In a previous post I said I was interested in replacing Logstash with Rsyslog in our ELK stack. I've been working on one of the outstanding items from that project - the ability to send metrics to Riemann. The Made.com fork of Rsyslog now has an alpha-quality version of the Riemann output module. Although there's still some missing functionality for more advanced scenarios, we can already do interesting things with the module as it stands.

For our first example, let's imagine that we want to trigger an alert if our log volume changes drastically. For example, we may stop receiving events if there is a networking problem; or we might start writing many more events than usual if there is an error in one of our systems.

We can achieve this with the rsyslog impstats module and the riemann output module.

Firstly we need to configure rsyslog to record its statistics.

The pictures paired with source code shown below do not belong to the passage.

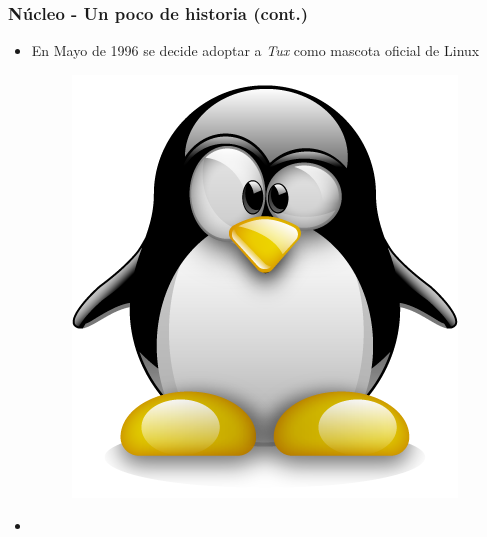 \begin{frame}
	\frametitle{Núcleo - Un poco de historia (cont.)}
	\begin{itemize}
		\item En Mayo de 1996 se decide adoptar a \emph{Tux} como mascota oficial de Linux
		\begin{figure}
			\centering
			\includegraphics[scale=0.1]{images/tux.png}
		\end{figure}
		\item 
	\end{itemize}
\end{frame}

# We'll need to load the riemann module before we can use it
module(load="omriemann")

#impstats generates internal metrics for us on an interval
module(load="impstats"  
        # use a json format
        format="cee" 
        # send metrics every 10 secs
        interval="10" 
        # send a rate-of-change event, like a collectd counter.
        resetCounters="on" 
        # pass these messages to the "stats" ruleset for processing
        ruleset="stats")
module(load="mmjsonparse")


ruleset(name="stats") {  
    # parse the json message
    action(name="parse-stats" type="mmjsonparse")

    # pass it to riemann
    action(name="riemann-output" type="omriemann"
           # look for metrics in the root json object
           subtree="!"

           # and forward them to MYSERVER
           server="MYSERVER")
}

Secondly, we need to add some config to Riemann.

; Listen for TCP connections
(let [host "0.0.0.0"]
    (tcp-server {:host host}))

  (streams
    ; ignore riemann's internal metrics
    (where (not (tagged "riemann"))
    ; write all incoming events to stdout 
    prn
  ))

After we start both processes up, we should start seeing logs like this from Riemann.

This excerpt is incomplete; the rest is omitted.